Exercise directions: With pictures omitted, restate the data word for word.
Available data START
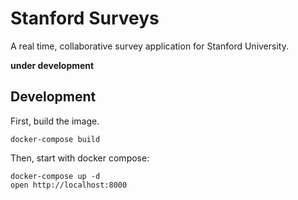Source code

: # Stanford Surveys

A real time, collaborative survey application for Stanford University.

**under development**

## Development

First, build the image.

```
docker-compose build
```

Then, start with docker compose:

```
docker-compose up -d
open http://localhost:8000
```
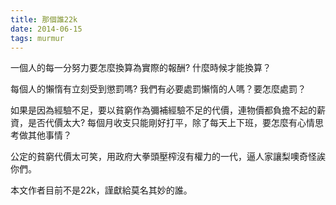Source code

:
 ```yaml
---
title: 那個誰22k
date: 2014-06-15
tags: murmur
---
```

一個人的每一分努力要怎麼換算為實際的報酬? 什麼時候才能換算？

每個人的懶惰有立刻受到懲罰嗎? 我們有必要處罰懶惰的人嗎？要怎麼處罰？

如果是因為經驗不足，要以貧窮作為彌補經驗不足的代價，連物價都負擔不起的薪資，是否代價太大?
每個月收支只能剛好打平，除了每天上下班，要怎麼有心情思考做其他事情？

公定的貧窮代價太可笑，用政府大拳頭壓榨沒有權力的一代，逼人家讓梨噢奇怪誒你們。

本文作者目前不是22k，謹獻給莫名其妙的誰。
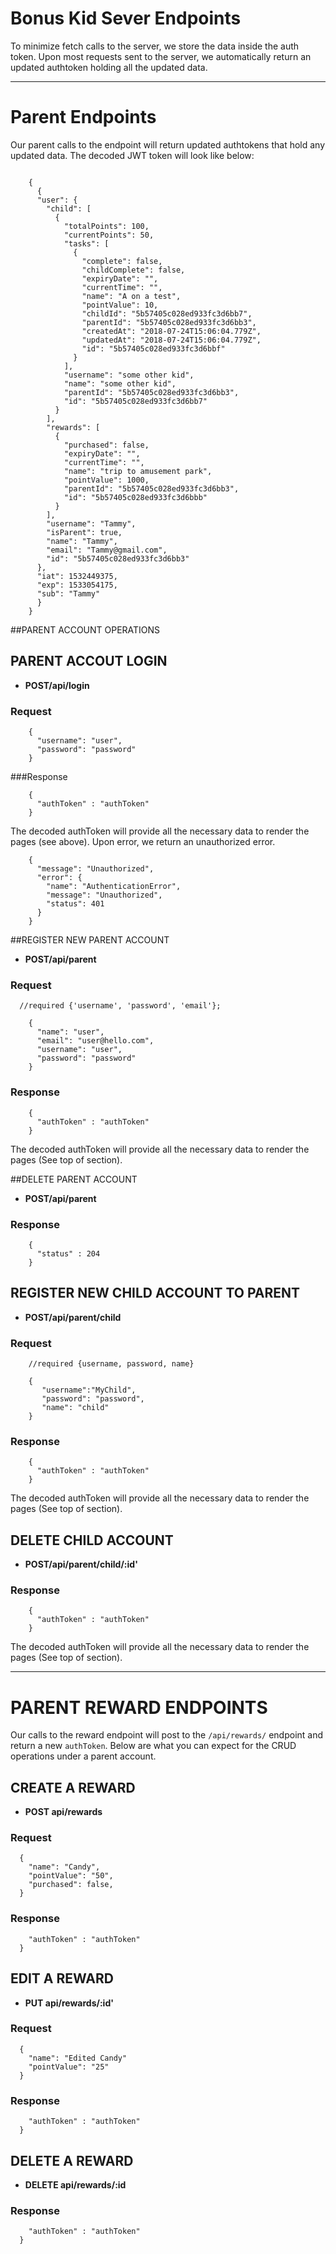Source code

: Bonus Kid Sever Endpoints
========================

To minimize fetch calls to the server, we store the data inside the auth token. Upon most requests sent to the server, we automatically return an updated authtoken holding all the updated data.


-------------------
# Parent Endpoints

Our parent calls to the endpoint will return updated authtokens that hold any updated data. The decoded JWT token will look like below: 

```

    {
      {
      "user": {
        "child": [
          {
            "totalPoints": 100,
            "currentPoints": 50,
            "tasks": [
              {
                "complete": false,
                "childComplete": false,
                "expiryDate": "",
                "currentTime": "",
                "name": "A on a test",
                "pointValue": 10,
                "childId": "5b57405c028ed933fc3d6bb7",
                "parentId": "5b57405c028ed933fc3d6bb3",
                "createdAt": "2018-07-24T15:06:04.779Z",
                "updatedAt": "2018-07-24T15:06:04.779Z",
                "id": "5b57405c028ed933fc3d6bbf"
              }
            ],
            "username": "some other kid",
            "name": "some other kid",
            "parentId": "5b57405c028ed933fc3d6bb3",
            "id": "5b57405c028ed933fc3d6bb7"
          }
        ],
        "rewards": [
          {
            "purchased": false,
            "expiryDate": "",
            "currentTime": "",
            "name": "trip to amusement park",
            "pointValue": 1000,
            "parentId": "5b57405c028ed933fc3d6bb3",
            "id": "5b57405c028ed933fc3d6bbb"
          }
        ],
        "username": "Tammy",
        "isParent": true,
        "name": "Tammy",
        "email": "Tammy@gmail.com",
        "id": "5b57405c028ed933fc3d6bb3"
      },
      "iat": 1532449375,
      "exp": 1533054175,
      "sub": "Tammy"
      }
    }
```



##PARENT ACCOUNT OPERATIONS

## PARENT ACCOUT LOGIN
- **POST/api/login**

### Request

``` 
    {
      "username": "user",
      "password": "password"
    }
```

###Response 

```
    {
      "authToken" : "authToken"
    }
```

The decoded authToken will provide all the necessary data to render the pages (see above).
Upon error, we return an unauthorized error.

```
    {
      "message": "Unauthorized",
      "error": {
        "name": "AuthenticationError",
        "message": "Unauthorized",
        "status": 401
      }
    }
```

##REGISTER NEW PARENT ACCOUNT
- **POST/api/parent** 

### Request

``` 
  //required {'username', 'password', 'email'};

    {
      "name": "user",
      "email": "user@hello.com",
      "username": "user",
      "password": "password"
    }

```

### Response 
```
    {
      "authToken" : "authToken"
    }

```
The decoded authToken will provide all the necessary data to render the pages (See top of section).

##DELETE PARENT ACCOUNT
- **POST/api/parent** 

### Response 
```
    {
      "status" : 204
    }

```

## REGISTER NEW CHILD ACCOUNT TO PARENT

- **POST/api/parent/child** 

### Request
``` 
    //required {username, password, name}

    {
       "username":"MyChild",
       "password": "password",
       "name": "child"
    }
```

### Response 
```
    {
      "authToken" : "authToken"
    }

```
The decoded authToken will provide all the necessary data to render the pages (See top of section).

## DELETE CHILD ACCOUNT

- **POST/api/parent/child/:id'**

### Response 
```
    {
      "authToken" : "authToken"
    }

```
The decoded authToken will provide all the necessary data to render the pages (See top of section).


-------------------
# PARENT REWARD ENDPOINTS

Our calls to the reward endpoint will post to the ```/api/rewards/``` endpoint and return a new ```authToken```.
Below are what you can expect for the CRUD operations under a parent account.

## CREATE A REWARD
- **POST api/rewards**
### Request

```
  { 
    "name": "Candy",
    "pointValue": "50", 
    "purchased": false,
  }
```

### Response

```{
    "authToken" : "authToken"
  }
``` 

## EDIT A REWARD
- **PUT api/rewards/:id'**

### Request
```
  {
    "name": "Edited Candy"
    "pointValue": "25"
  }
```

### Response

```{
    "authToken" : "authToken"
  }
``` 

## DELETE A REWARD 
- **DELETE api/rewards/:id**

### Response

```{
    "authToken" : "authToken"
  }
```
Available data END
Task output:
Source code

: # Stanford Surveys

A real time, collaborative survey application for Stanford University.

**under development**

## Development

First, build the image.

```
docker-compose build
```

Then, start with docker compose:

```
docker-compose up -d
open http://localhost:8000
```
Source code

:
 ```yaml
---
title: 那個誰22k
date: 2014-06-15
tags: murmur
---
```

一個人的每一分努力要怎麼換算為實際的報酬? 什麼時候才能換算？

每個人的懶惰有立刻受到懲罰嗎? 我們有必要處罰懶惰的人嗎？要怎麼處罰？

如果是因為經驗不足，要以貧窮作為彌補經驗不足的代價，連物價都負擔不起的薪資，是否代價太大?
每個月收支只能剛好打平，除了每天上下班，要怎麼有心情思考做其他事情？

公定的貧窮代價太可笑，用政府大拳頭壓榨沒有權力的一代，逼人家讓梨噢奇怪誒你們。

本文作者目前不是22k，謹獻給莫名其妙的誰。
Source code

: Bonus Kid Sever Endpoints
========================

To minimize fetch calls to the server, we store the data inside the auth token. Upon most requests sent to the server, we automatically return an updated authtoken holding all the updated data.


-------------------
# Parent Endpoints

Our parent calls to the endpoint will return updated authtokens that hold any updated data. The decoded JWT token will look like below: 

```

    {
      {
      "user": {
        "child": [
          {
            "totalPoints": 100,
            "currentPoints": 50,
            "tasks": [
              {
                "complete": false,
                "childComplete": false,
                "expiryDate": "",
                "currentTime": "",
                "name": "A on a test",
                "pointValue": 10,
                "childId": "5b57405c028ed933fc3d6bb7",
                "parentId": "5b57405c028ed933fc3d6bb3",
                "createdAt": "2018-07-24T15:06:04.779Z",
                "updatedAt": "2018-07-24T15:06:04.779Z",
                "id": "5b57405c028ed933fc3d6bbf"
              }
            ],
            "username": "some other kid",
            "name": "some other kid",
            "parentId": "5b57405c028ed933fc3d6bb3",
            "id": "5b57405c028ed933fc3d6bb7"
          }
        ],
        "rewards": [
          {
            "purchased": false,
            "expiryDate": "",
            "currentTime": "",
            "name": "trip to amusement park",
            "pointValue": 1000,
            "parentId": "5b57405c028ed933fc3d6bb3",
            "id": "5b57405c028ed933fc3d6bbb"
          }
        ],
        "username": "Tammy",
        "isParent": true,
        "name": "Tammy",
        "email": "Tammy@gmail.com",
        "id": "5b57405c028ed933fc3d6bb3"
      },
      "iat": 1532449375,
      "exp": 1533054175,
      "sub": "Tammy"
      }
    }
```



##PARENT ACCOUNT OPERATIONS

## PARENT ACCOUT LOGIN
- **POST/api/login**

### Request

``` 
    {
      "username": "user",
      "password": "password"
    }
```

###Response 

```
    {
      "authToken" : "authToken"
    }
```

The decoded authToken will provide all the necessary data to render the pages (see above).
Upon error, we return an unauthorized error.

```
    {
      "message": "Unauthorized",
      "error": {
        "name": "AuthenticationError",
        "message": "Unauthorized",
        "status": 401
      }
    }
```

##REGISTER NEW PARENT ACCOUNT
- **POST/api/parent** 

### Request

``` 
  //required {'username', 'password', 'email'};

    {
      "name": "user",
      "email": "user@hello.com",
      "username": "user",
      "password": "password"
    }

```

### Response 
```
    {
      "authToken" : "authToken"
    }

```
The decoded authToken will provide all the necessary data to render the pages (See top of section).

##DELETE PARENT ACCOUNT
- **POST/api/parent** 

### Response 
```
    {
      "status" : 204
    }

```

## REGISTER NEW CHILD ACCOUNT TO PARENT

- **POST/api/parent/child** 

### Request
``` 
    //required {username, password, name}

    {
       "username":"MyChild",
       "password": "password",
       "name": "child"
    }
```

### Response 
```
    {
      "authToken" : "authToken"
    }

```
The decoded authToken will provide all the necessary data to render the pages (See top of section).

## DELETE CHILD ACCOUNT

- **POST/api/parent/child/:id'**

### Response 
```
    {
      "authToken" : "authToken"
    }

```
The decoded authToken will provide all the necessary data to render the pages (See top of section).


-------------------
# PARENT REWARD ENDPOINTS

Our calls to the reward endpoint will post to the ```/api/rewards/``` endpoint and return a new ```authToken```.
Below are what you can expect for the CRUD operations under a parent account.

## CREATE A REWARD
- **POST api/rewards**
### Request

```
  { 
    "name": "Candy",
    "pointValue": "50", 
    "purchased": false,
  }
```

### Response

```{
    "authToken" : "authToken"
  }
``` 

## EDIT A REWARD
- **PUT api/rewards/:id'**

### Request
```
  {
    "name": "Edited Candy"
    "pointValue": "25"
  }
```

### Response

```{
    "authToken" : "authToken"
  }
``` 

## DELETE A REWARD 
- **DELETE api/rewards/:id**

### Response

```{
    "authToken" : "authToken"
  }
```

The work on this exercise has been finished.